Viscoplastic flow development in a channel with slip along one wall

Abstract

The flow development of a Herschel–Bulkley fluid in a horizontal channel is considered assuming that slip occurs only on the upper wall due to slip heterogeneities. Hence, the velocity profile is allowed to be asymmetric as was the case in recent experiments on softy glassy suspensions [13]. A power-law slip equation is employed, which generalizes the Navier-slip law. The one-dimensional fully-developed solutions are derived and the different flow regimes are identified. The two-dimensional development flow is solved numerically using finite elements along with the Papanastasiou regularization for the constitutive equation. Due to the asymmetry and the viscoplastic character of the flow, the classical definition of the development length is not applicable. The global and upper-wall development lengths are thus considered and the combined effects of slip and the Bingham number are investigated.

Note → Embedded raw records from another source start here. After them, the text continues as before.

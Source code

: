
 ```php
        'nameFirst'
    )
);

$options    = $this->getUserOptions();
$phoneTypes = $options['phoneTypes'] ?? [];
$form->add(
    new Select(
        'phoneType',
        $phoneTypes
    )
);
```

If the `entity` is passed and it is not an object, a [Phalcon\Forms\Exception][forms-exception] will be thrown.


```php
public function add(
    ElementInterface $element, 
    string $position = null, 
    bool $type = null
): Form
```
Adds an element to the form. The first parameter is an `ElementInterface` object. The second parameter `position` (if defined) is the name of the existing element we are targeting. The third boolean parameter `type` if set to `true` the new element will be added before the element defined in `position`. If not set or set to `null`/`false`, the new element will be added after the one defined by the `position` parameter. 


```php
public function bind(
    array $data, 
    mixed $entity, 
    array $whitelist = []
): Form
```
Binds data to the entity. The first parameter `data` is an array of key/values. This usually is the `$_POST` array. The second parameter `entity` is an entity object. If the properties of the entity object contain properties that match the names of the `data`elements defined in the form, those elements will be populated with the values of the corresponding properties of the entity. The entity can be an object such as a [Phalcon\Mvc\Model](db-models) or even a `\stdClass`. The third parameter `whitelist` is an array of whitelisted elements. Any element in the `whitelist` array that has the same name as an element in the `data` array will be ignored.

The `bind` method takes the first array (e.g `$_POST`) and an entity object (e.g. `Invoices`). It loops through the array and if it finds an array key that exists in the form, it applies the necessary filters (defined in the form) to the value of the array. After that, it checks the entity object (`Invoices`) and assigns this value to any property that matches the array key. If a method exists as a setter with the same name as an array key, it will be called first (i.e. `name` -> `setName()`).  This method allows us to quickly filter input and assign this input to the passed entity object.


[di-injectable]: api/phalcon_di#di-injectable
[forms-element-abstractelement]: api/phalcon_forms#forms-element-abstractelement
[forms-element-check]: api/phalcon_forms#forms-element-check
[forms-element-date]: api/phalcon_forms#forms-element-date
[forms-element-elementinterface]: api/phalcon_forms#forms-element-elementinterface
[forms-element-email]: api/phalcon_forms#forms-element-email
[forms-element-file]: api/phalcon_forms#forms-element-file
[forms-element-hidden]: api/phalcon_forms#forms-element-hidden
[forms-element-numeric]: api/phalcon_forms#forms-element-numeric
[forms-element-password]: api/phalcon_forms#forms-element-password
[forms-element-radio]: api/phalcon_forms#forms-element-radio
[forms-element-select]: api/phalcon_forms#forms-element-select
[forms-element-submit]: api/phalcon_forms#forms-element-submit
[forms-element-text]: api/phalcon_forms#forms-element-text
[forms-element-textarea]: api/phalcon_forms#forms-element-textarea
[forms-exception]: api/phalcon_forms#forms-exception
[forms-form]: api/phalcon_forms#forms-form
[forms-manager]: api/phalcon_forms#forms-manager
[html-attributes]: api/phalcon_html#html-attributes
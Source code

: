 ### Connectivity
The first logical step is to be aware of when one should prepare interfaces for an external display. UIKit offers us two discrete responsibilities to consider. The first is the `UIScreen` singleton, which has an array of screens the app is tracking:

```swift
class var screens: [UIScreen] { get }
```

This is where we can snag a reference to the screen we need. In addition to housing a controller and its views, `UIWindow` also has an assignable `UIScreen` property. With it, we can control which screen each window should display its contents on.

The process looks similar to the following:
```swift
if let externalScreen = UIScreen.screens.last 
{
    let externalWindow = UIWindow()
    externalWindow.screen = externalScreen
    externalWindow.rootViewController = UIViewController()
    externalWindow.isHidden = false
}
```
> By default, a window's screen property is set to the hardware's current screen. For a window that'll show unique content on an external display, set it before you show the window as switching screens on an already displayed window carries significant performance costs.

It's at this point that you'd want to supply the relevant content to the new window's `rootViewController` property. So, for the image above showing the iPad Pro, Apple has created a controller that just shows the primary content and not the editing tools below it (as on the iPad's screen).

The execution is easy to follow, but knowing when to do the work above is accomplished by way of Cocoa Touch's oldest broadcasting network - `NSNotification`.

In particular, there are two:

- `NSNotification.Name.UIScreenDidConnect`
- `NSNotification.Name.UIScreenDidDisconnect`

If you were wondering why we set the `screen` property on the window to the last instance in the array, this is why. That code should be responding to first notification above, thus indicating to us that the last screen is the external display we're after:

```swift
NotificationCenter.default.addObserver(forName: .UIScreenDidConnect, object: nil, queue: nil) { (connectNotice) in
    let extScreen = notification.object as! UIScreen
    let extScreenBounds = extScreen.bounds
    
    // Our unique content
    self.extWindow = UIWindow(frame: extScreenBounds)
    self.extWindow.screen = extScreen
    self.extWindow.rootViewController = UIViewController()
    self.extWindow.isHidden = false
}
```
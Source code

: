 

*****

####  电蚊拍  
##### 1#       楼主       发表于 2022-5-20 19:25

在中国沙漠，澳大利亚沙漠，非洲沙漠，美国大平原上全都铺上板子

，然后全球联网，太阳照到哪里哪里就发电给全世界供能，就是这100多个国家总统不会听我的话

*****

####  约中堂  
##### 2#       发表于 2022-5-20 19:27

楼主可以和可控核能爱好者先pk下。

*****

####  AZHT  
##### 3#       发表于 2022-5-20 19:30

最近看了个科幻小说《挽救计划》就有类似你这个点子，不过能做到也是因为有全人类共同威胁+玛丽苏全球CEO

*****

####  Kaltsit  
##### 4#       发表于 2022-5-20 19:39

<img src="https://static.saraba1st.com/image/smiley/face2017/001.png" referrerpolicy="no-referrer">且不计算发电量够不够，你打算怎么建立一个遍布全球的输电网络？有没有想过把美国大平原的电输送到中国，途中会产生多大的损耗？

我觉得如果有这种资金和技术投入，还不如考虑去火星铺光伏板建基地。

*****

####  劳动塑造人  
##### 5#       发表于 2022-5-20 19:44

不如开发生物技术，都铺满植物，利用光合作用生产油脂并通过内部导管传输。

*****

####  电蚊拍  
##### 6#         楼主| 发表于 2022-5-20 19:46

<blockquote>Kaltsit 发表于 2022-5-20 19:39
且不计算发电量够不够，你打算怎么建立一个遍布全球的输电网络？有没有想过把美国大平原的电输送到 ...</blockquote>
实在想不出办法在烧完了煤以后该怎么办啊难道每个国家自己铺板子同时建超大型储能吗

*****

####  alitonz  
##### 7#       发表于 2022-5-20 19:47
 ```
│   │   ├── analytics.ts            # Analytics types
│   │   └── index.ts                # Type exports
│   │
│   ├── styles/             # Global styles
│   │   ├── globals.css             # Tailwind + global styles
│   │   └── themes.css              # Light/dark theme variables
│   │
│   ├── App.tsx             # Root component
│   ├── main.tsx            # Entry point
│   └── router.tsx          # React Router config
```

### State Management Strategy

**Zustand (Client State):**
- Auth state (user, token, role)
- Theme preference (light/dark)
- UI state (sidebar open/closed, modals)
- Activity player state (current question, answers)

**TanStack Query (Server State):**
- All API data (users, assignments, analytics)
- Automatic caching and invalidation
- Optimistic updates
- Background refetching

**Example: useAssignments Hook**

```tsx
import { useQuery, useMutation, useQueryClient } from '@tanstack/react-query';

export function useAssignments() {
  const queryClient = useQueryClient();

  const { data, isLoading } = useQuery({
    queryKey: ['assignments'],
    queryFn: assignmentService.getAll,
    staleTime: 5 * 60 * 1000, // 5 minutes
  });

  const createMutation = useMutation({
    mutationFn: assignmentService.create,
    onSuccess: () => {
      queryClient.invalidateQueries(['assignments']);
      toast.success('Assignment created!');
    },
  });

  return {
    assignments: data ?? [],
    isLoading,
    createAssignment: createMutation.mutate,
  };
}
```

Numerical results are presented for two values of the power-law exponent, i.e. n = 1 (Bingham plastic) and n = 1/2 (Herchel–Bulkley fluid). It is demonstrated that the global development length increases with the Bingham number and that flow development is slower near the no-slip wall. The global development length increases with slip exhibiting two plateaus and an intermediate rapid increase zone and doubles in the limit of infinite slip. © 2017 Elsevier B.V.